読書開始30分後の私「なんだこれは???????」

ちょっとよくわからない(褒めてる)。数ヶ月積読してたけどようやく時間と覚悟ができたからさあ読むぞ!とおやつとコーヒーを用意して万全の態勢で挑んだら今までになく濃い中村文則の世界にいた。私はいつからここにいたんだろう。

 

◯好きなところ

・圧倒的中村文則

ハァーーーーーーー意味わからん好き。文字と映像が押し寄せてきて人の深い黒い感情の波が襲ってくる。孤独、絶望、苦しみ、悲しみ、快楽、虚無、愛情、憎悪。いろんな感情を煮詰めてどろっどろにして仕上げにギャグを少々入れましたって感じ。好きだ。

 

・読む宗教じゃん

読む宗教ってなんだよって思った人いると思うけど私も同じこと思ってる。

松尾さんの話を聞きながら(確かに聞いていた)納得して感心する自分がいたので途中で現実に戻った時にあれ、これ私ちょっとやばいのでは?と恐怖を感じました。

あと全部読み終わって風呂入って洗い物してベッドに入って寝るまでの数時間、ふとした瞬間に"私という意識"を意識させられて確実にこれまでと同じ思考ではいられないと思いました。

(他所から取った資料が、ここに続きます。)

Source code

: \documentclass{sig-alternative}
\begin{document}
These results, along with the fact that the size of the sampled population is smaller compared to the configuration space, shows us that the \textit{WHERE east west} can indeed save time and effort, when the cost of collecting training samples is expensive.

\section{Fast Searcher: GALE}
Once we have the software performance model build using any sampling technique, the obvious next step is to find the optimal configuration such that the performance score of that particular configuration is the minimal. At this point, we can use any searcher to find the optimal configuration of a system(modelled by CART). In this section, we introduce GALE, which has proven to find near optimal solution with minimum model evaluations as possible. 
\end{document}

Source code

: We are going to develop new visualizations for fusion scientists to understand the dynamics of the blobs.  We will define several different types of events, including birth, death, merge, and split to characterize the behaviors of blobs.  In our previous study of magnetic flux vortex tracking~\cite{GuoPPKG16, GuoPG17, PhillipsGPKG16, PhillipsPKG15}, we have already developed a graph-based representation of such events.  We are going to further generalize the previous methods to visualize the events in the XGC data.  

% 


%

今私の考えたことは私の意思ではなくて私は私ではなくて存在しなくてみたいな思考を持つ人間にさせられてしまう。これから読む人は覚悟を持って読んでほしい。

 

・第一部と第二部はそうなるべくしてなってる

前半の第一部、本当にすごい(小並感)

あれ、私いま論文読んでんのかな???て思うぐらい、科学とか宗教とかいろんな知識が凝縮されてていち小説の所業じゃない。なにこれ。たぶん中村文則が小説家ではなく宗教家だったら国に影響を及ぼすレベルの宗教になってた気がするので小説家になってくれて本当によかった。

からの後半の第二部。決して現実感がないとは言わない、事実明日テレビで流れる可能性はあるよなと思ってしまった程度には今の日本の問題を如実にしたテロだと思った。ここでもやっぱり歴史とか政治とかの知識がいっぱい出てきて何この著者怖いって思った。

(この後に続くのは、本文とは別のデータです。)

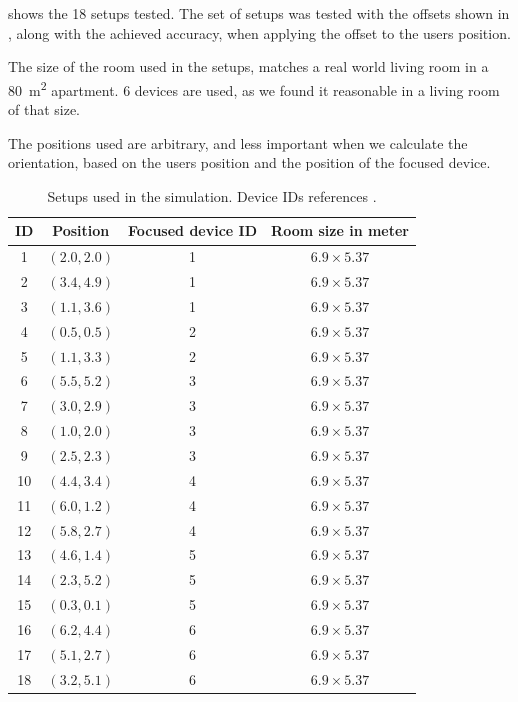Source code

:  shows the \num{18} setups tested. 
The set of setups was tested with the offsets shown in , 
along with the achieved accuracy, 
when applying the offset to the users position.

The size of the room used in the setups, 
matches a real world living room in a \SI{80}{\square\meter} apartment. 
\num{6} devices are used, 
as we found it reasonable in a living room of that size.

The positions used are arbitrary, 
and less important when we calculate the orientation, 
based on the users position and the position of the focused device.

\begin{table}[!hbt]
\centering
\begin{tabular}{c|ccc}
	ID &   Position    & Focused device ID & Room size in meter \\ \hline
	1  & $(2.0 , 2.0)$ &         1         & $6.9 \times 5.37$  \\
	2  & $(3.4 , 4.9)$ &         1         & $6.9 \times 5.37$  \\
	3  & $(1.1 , 3.6)$ &         1         & $6.9 \times 5.37$  \\
	4  & $(0.5 , 0.5)$ &         2         & $6.9 \times 5.37$  \\
	5  & $(1.1 , 3.3)$ &         2         & $6.9 \times 5.37$  \\
	6  & $(5.5 , 5.2)$ &         3         & $6.9 \times 5.37$  \\
	7  & $(3.0 , 2.9)$ &         3         & $6.9 \times 5.37$  \\
	8  & $(1.0 , 2.0)$ &         3         & $6.9 \times 5.37$  \\
	9  & $(2.5 , 2.3)$ &         3         & $6.9 \times 5.37$  \\
	10 & $(4.4 , 3.4)$ &         4         & $6.9 \times 5.37$  \\
	11 & $(6.0 , 1.2)$ &         4         & $6.9 \times 5.37$  \\
	12 & $(5.8 , 2.7)$ &         4         & $6.9 \times 5.37$  \\
	13 & $(4.6 , 1.4)$ &         5         & $6.9 \times 5.37$  \\
	14 & $(2.3 , 5.2)$ &         5         & $6.9 \times 5.37$  \\
	15 & $(0.3 , 0.1)$ &         5         & $6.9 \times 5.37$  \\
	16 & $(6.2 , 4.4)$ &         6         & $6.9 \times 5.37$  \\
	17 & $(5.1 , 2.7)$ &         6         & $6.9 \times 5.37$  \\
	18 & $(3.2 , 5.1)$ &         6         & $6.9 \times 5.37$
\end{tabular}
\caption{Setups used in the simulation. Device IDs references .}
\label{lst:evaluation:system-correctness:setups}
\end{table}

で、ここで言いたいのは第一部と第二部が明確に異なってるという所。第一部最後にキーとなるポイントがあってなるほどここで変わるとかと思ったんだけど、そのあと第二部に入って雰囲気がガラッと変わった。気がした。

例え下手な私が例えるとするなら、第一部は日常アニメを観ている感じで、第二部はアクション映画を観ているような感じ。(ちなみに私は小説の内容が映像で流れるタイプ)

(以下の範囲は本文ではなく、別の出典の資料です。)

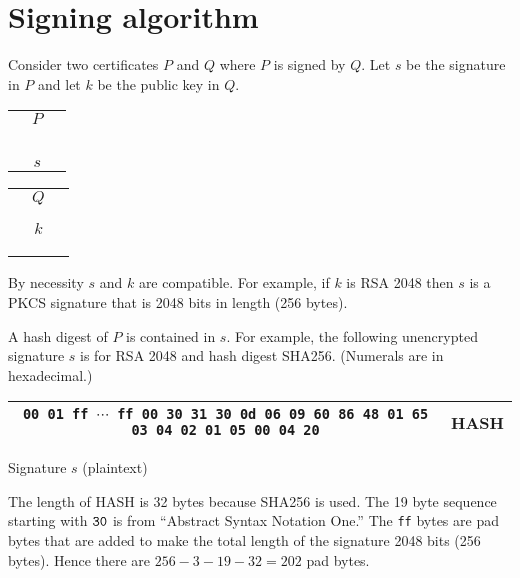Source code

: \documentclass[12pt]{article}
\begin{document}
\tableofcontents

\newpage
\section{Signing algorithm}

\noindent
Consider two certificates $P$ and $Q$ where $P$ is signed by $Q$.
Let $s$ be the signature in $P$ and let $k$ be the public
key in $Q$.

\begin{center}
\begin{tabular}{|c|}
\hline
$\quad P\quad$\\
\\
\\
\\
\\
\\
\hline
$s$\\
\hline
\end{tabular}
\qquad
\begin{tabular}{|c|}
\hline
$\quad Q\quad$\\
\\
\\
\hline
$k$\\
\hline
\\
\\
\\
\hline
\end{tabular}
\end{center}

\noindent
By necessity $s$ and $k$ are compatible.
For example, if $k$ is RSA 2048 then $s$ is a PKCS signature that is 2048 bits in length
(256 bytes).

\bigskip
\noindent
A hash digest of $P$ is contained in $s$.
For example, the following unencrypted signature $s$ is for RSA 2048 and hash digest SHA256.
(Numerals are in hexadecimal.)

\begin{center}
\begin{tabular}{|c|c|}
\hline
{\footnotesize\tt 00 01 ff $\cdots$ ff 00 30 31 30 0d 06 09 60 86 48 01 65 03 04 02 01 05 00 04 20} & HASH\\
\hline
\end{tabular}

\medskip
Signature $s$ (plaintext)
\end{center}

\noindent
The length of HASH is 32 bytes because SHA256 is used.
The 19 byte sequence starting with $\tt 30$ is from
``Abstract Syntax Notation One.''
The {\tt ff} bytes are pad bytes that are added to make the total length of the signature 2048 bits (256 bytes).
Hence there are $256-3-19-32=202$ pad bytes.
\end{document}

第一部は確かに私も広い庭で松尾さんの話を聞いていたんだけど、第二部はスクリーン越しに場面を観ているような雰囲気があった。緊迫感ありすぎて第二部は気づかずに息を止めて読んでたから、これから読む人は意識して呼吸をしながら読んでほしい。死ぬから。私は途中でお香を焚いて精神を落ち着かせてた。

手に汗握るが読んで字の如く、という内容。文庫本なせいもあるのか読み終わった時本が歪んでてどれだけ手に力入れてたんや…て思った。とにかく読むのに、かつ読み終わるのに覚悟と気合が必要。

 

◯あんまり好きじゃないところ

・読了まで7時間

なっっっっっっっっっがい!!!!!!!!!

私がずっと積読してた理由の1つがこれ。時間かかるだろうなとは思ったけど7時間は予想してなかった。長くても5時間かなと思ってた。1冊を何回かに分けて読むのがとても嫌いなので1回で読み終わりたかったの。ふと時計見てもう3時間経ったなーって本に視線移したらまだ半分も読めてなくて絶望した。

でもこれは私が遅読かつ小説読むの数ヶ月ぶりだったのが原因だと思うから読むの遅くない人は5時間とかで読み終わるんじゃないかな。たぶん。

 

・論文読むの苦手なんだ

前述したとおり前半は本当に論文か????ていう内容。そして私は小説以外の文章を読むのが苦手。

なので途中内容が頭に入ってこなかった時もある。たまに戻って読み直しつつちゃんと頭に入れたけど。

ただ今回はもともと宗教とか神話に興味があったり宇宙の始まりに疑問を持ってたりしたので比較的眠たくならずに読めた。たぶん科学とか理系の話がもっと多いとより頭に入ってなかった。

 

◯おわりに

まさしく著者の最高傑作。

中村文則先生の世界観を軽く味わいたいなという人には『惑いの森』、どっぷり浸かりたいなという人には『教団X』をおすすめする。

ただこれはとにかく長いので時間と精神の余裕がある時に読んだほうがいい。心と脳を休める用の甘いものとかあるとより良いかも。

何も知らない状態でこの作品に触れられる人を羨ましく感じるな。私も1回記憶を消したい。そしてまた読みたい。